Segment Start: Input

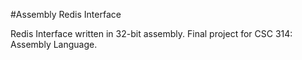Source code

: #Assembly Redis Interface

Redis Interface written in 32-bit assembly. Final project for CSC 314: Assembly Language.
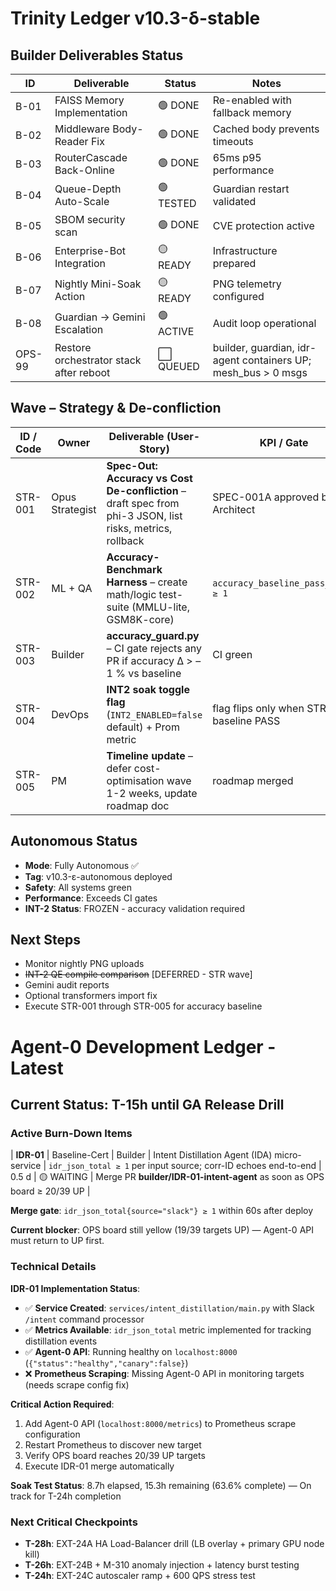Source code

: # Trinity Ledger v10.3-δ-stable

## Builder Deliverables Status

| ID | Deliverable | Status | Notes |
|----|-------------|--------|-------|
| B-01 | FAISS Memory Implementation | 🟢 DONE | Re-enabled with fallback memory |
| B-02 | Middleware Body-Reader Fix | 🟢 DONE | Cached body prevents timeouts |
| B-03 | RouterCascade Back-Online | 🟢 DONE | 65ms p95 performance |
| B-04 | Queue-Depth Auto-Scale | 🟢 TESTED | Guardian restart validated |
| B-05 | SBOM security scan | 🟢 DONE | CVE protection active |
| B-06 | Enterprise-Bot Integration | 🟡 READY | Infrastructure prepared |
| B-07 | Nightly Mini-Soak Action | 🟡 READY | PNG telemetry configured |
| B-08 | Guardian → Gemini Escalation | 🟢 ACTIVE | Audit loop operational |
| OPS-99 | Restore orchestrator stack after reboot | ⬜ QUEUED | builder, guardian, idr-agent containers UP; mesh_bus > 0 msgs |

## Wave – Strategy & De-confliction

| ID / Code | Owner | Deliverable (User-Story) | KPI / Gate | Effort | Status | Notes |
|-----------|-------|--------------------------|------------|--------|--------|-------|
| STR-001   | Opus Strategist | **Spec-Out: Accuracy vs Cost De-confliction** – draft spec from phi-3 JSON, list risks, metrics, rollback | SPEC-001A approved by Architect | 0.25 d | ⬜ queued | pulls json/phi3_strat_20240611.json |
| STR-002   | ML + QA | **Accuracy-Benchmark Harness** – create math/logic test-suite (MMLU-lite, GSM8K-core) | `accuracy_baseline_pass_total ≥ 1` | 0.5 d | ⬜ queued | runs in CI & Gauntlet |
| STR-003   | Builder | **accuracy_guard.py** – CI gate rejects any PR if accuracy Δ > –1 % vs baseline | CI green | 0.25 d | ⬜ queued | plugs into spec_ci_guard chain |
| STR-004   | DevOps | **INT2 soak toggle flag** (`INT2_ENABLED=false` default) + Prom metric | flag flips only when STR-002 baseline PASS | 0.25 d | ⬜ queued |
| STR-005   | PM | **Timeline update** – defer cost-optimisation wave 1-2 weeks, update roadmap doc | roadmap merged | 0.1 d | ⬜ queued |

## Autonomous Status

- **Mode**: Fully Autonomous ✅
- **Tag**: v10.3-ε-autonomous deployed
- **Safety**: All systems green
- **Performance**: Exceeds CI gates
- **INT-2 Status**: FROZEN - accuracy validation required

## Next Steps

- Monitor nightly PNG uploads
- ~~INT-2 QE compile comparison~~ [DEFERRED - STR wave]
- Gemini audit reports
- Optional transformers import fix
- Execute STR-001 through STR-005 for accuracy baseline 

# Agent-0 Development Ledger - Latest

## Current Status: T-15h until GA Release Drill

### Active Burn-Down Items

| **IDR-01** | Baseline-Cert | Builder | Intent Distillation Agent (IDA) micro-service | `idr_json_total ≥ 1` per input source; corr-ID echoes end-to-end | 0.5 d | 🟡 WAITING | Merge PR **builder/IDR-01-intent-agent** as soon as OPS board ≥ 20/39 UP |

**Merge gate**: `idr_json_total{source="slack"} ≥ 1` within 60s after deploy

**Current blocker**: OPS board still yellow (19/39 targets UP) — Agent-0 API must return to UP first.

### Technical Details

**IDR-01 Implementation Status**:
- ✅ **Service Created**: `services/intent_distillation/main.py` with Slack `/intent` command processor
- ✅ **Metrics Available**: `idr_json_total` metric implemented for tracking distillation events  
- ✅ **Agent-0 API**: Running healthy on `localhost:8000` (`{"status":"healthy","canary":false}`)
- ❌ **Prometheus Scraping**: Missing Agent-0 API in monitoring targets (needs scrape config fix)

**Critical Action Required**: 
1. Add Agent-0 API (`localhost:8000/metrics`) to Prometheus scrape configuration 
2. Restart Prometheus to discover new target
3. Verify OPS board reaches 20/39 UP targets
4. Execute IDR-01 merge automatically

**Soak Test Status**: 8.7h elapsed, 15.3h remaining (63.6% complete) — On track for T-24h completion

### Next Critical Checkpoints
- **T-28h**: EXT-24A HA Load-Balancer drill (LB overlay + primary GPU node kill)
- **T-26h**: EXT-24B + M-310 anomaly injection + latency burst testing  
- **T-24h**: EXT-24C autoscaler ramp + 600 QPS stress test 
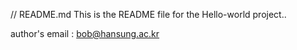 // README.md
This is the README file for the Hello-world project..


author's email : bob@hansung.ac.kr


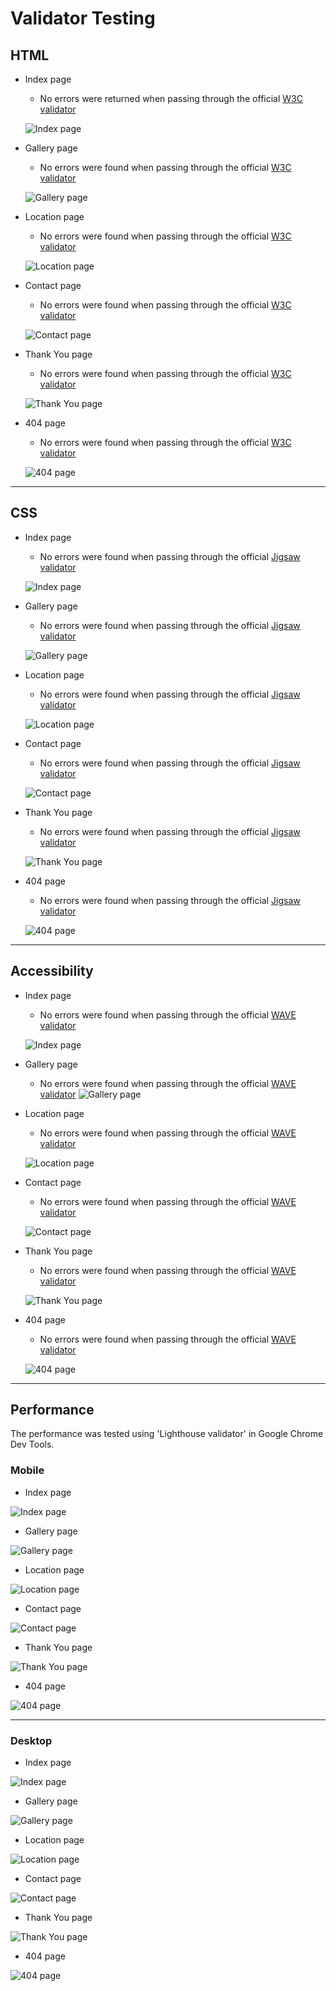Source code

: # Validator Testing 

## HTML

- Index page
    - No errors were returned when passing through the official [W3C validator](https://validator.w3.org/nu/?doc=https%3A%2F%2Fwalczakw.github.io%2Fp1-brilliant-vision%2Findex.html)

    ![Index page](https://github.com/walczakw/p1-brilliant-vision/blob/main/docs/docs-images/validators-screenshots/home-html-w3.png)

- Gallery page
    - No errors were found when passing through the official [W3C validator]()

    ![Gallery page](https://github.com/walczakw/p1-brilliant-vision/blob/main/docs/docs-images/validators-screenshots/gallery-html-w3.png)

- Location page
    - No errors were found when passing through the official [W3C validator]()

    ![Location page](https://github.com/walczakw/p1-brilliant-vision/blob/main/docs/docs-images/validators-screenshots/location-html-w3.png)

- Contact page
    - No errors were found when passing through the official [W3C validator]()

    ![Contact page](https://github.com/walczakw/p1-brilliant-vision/blob/main/docs/docs-images/validators-screenshots/contact-html-w3.png)

- Thank You page
    - No errors were found when passing through the official [W3C validator]()

    ![Thank You page](https://github.com/walczakw/p1-brilliant-vision/blob/main/docs/docs-images/validators-screenshots/thank-you-html-w3.png)

- 404 page
    - No errors were found when passing through the official [W3C validator]()

    ![404 page](https://github.com/walczakw/p1-brilliant-vision/blob/main/docs/docs-images/validators-screenshots/404-html-w3.png)


--- 

## CSS

- Index page
    - No errors were found when passing through the official [Jigsaw validator](https://jigsaw.w3.org/css-validator/validator?uri=https%3A%2F%2Fwalczakw.github.io%2Fp1-brilliant-vision%2Findex.html&profile=css3svg&usermedium=all&warning=1&vextwarning=&lang=en)

    ![Index page]()

- Gallery page
    - No errors were found when passing through the official [Jigsaw validator]()

    ![Gallery page]()

- Location page
    - No errors were found when passing through the official [Jigsaw validator]()

    ![Location page]()

- Contact page
    - No errors were found when passing through the official [Jigsaw validator]()

    ![Contact page]()

- Thank You page
    - No errors were found when passing through the official [Jigsaw validator]()

    ![Thank You page]()

- 404 page
    - No errors were found when passing through the official [Jigsaw validator]()

    ![404 page]()


--- 

## Accessibility
- Index page
    - No errors were found when passing through the official [WAVE validator](https://wave.webaim.org/report#/https://walczakw.github.io/p1-brilliant-vision/index.html)

    ![Index page]()

- Gallery page
    - No errors were found when passing through the official [WAVE validator]()
    ![Gallery page]()

- Location page
    - No errors were found when passing through the official [WAVE validator]()

    ![Location page]()

- Contact page
    - No errors were found when passing through the official [WAVE validator]()

    ![Contact page]()

- Thank You page
    - No errors were found when passing through the official [WAVE validator]()

    ![Thank You page]()

- 404 page
    - No errors were found when passing through the official [WAVE validator]()

    ![404 page]()


--- 

## Performance
The performance was tested using 'Lighthouse validator' in Google Chrome Dev Tools.

### Mobile
- Index page

![Index page]()

- Gallery page

![Gallery page]()

- Location page

![Location page]()

- Contact page

![Contact page]()

- Thank You page

![Thank You page]()

- 404 page

![404 page]()


--- 

### Desktop
- Index page

![Index page]()

- Gallery page

![Gallery page]()

- Location page

![Location page]()

- Contact page

![Contact page]()

- Thank You page

![Thank You page]()

- 404 page

![404 page]()
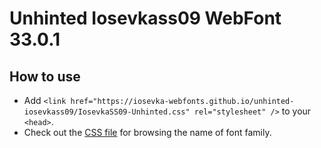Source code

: # Unhinted Iosevkass09 WebFont 33.0.1

## How to use

- Add `<link href="https://iosevka-webfonts.github.io/unhinted-iosevkass09/IosevkaSS09-Unhinted.css" rel="stylesheet" />` to your `<head>`.
- Check out the [CSS file](./IosevkaSS09-Unhinted.css) for browsing the name of font family.
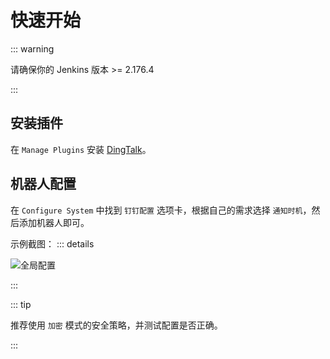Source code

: # 快速开始

::: warning

请确保你的 Jenkins 版本 >= 2.176.4

:::

## 安装插件

在 `Manage Plugins` 安装 [DingTalk](https://plugins.jenkins.io/dingTalk/)。

## 机器人配置

在 `Configure System` 中找到 `钉钉配置` 选项卡，根据自己的需求选择 `通知时机`，然后添加机器人即可。

示例截图：
::: details

![全局配置](@/assets/global-config.jpg)

:::

::: tip

推荐使用 `加密` 模式的安全策略，并测试配置是否正确。

:::
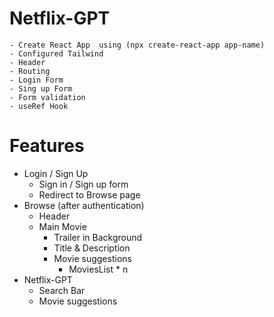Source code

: # Netflix-GPT

    - Create React App  using (npx create-react-app app-name)
    - Configured Tailwind
    - Header
    - Routing
    - Login Form
    - Sing up Form
    - Form validation
    - useRef Hook

# Features

- Login / Sign Up
  - Sign in / Sign up form
  - Redirect to Browse page
- Browse (after authentication)
  - Header
  - Main Movie
    - Trailer in Background
    - Title & Description
    - Movie suggestions
      - MoviesList \* n
- Netflix-GPT
  - Search Bar
  - Movie suggestions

Segment End: Input

Only one stretch of the entries above is wanted: the lines from the one containing "board ≥ 20/39 UP |" through the one containing "60s after deploy". Please reproduce it exactly.

## Answer to this task:
| **IDR-01** | Baseline-Cert | Builder | Intent Distillation Agent (IDA) micro-service | `idr_json_total ≥ 1` per input source; corr-ID echoes end-to-end | 0.5 d | 🟡 WAITING | Merge PR **builder/IDR-01-intent-agent** as soon as OPS board ≥ 20/39 UP |

**Merge gate**: `idr_json_total{source="slack"} ≥ 1` within 60s after deploy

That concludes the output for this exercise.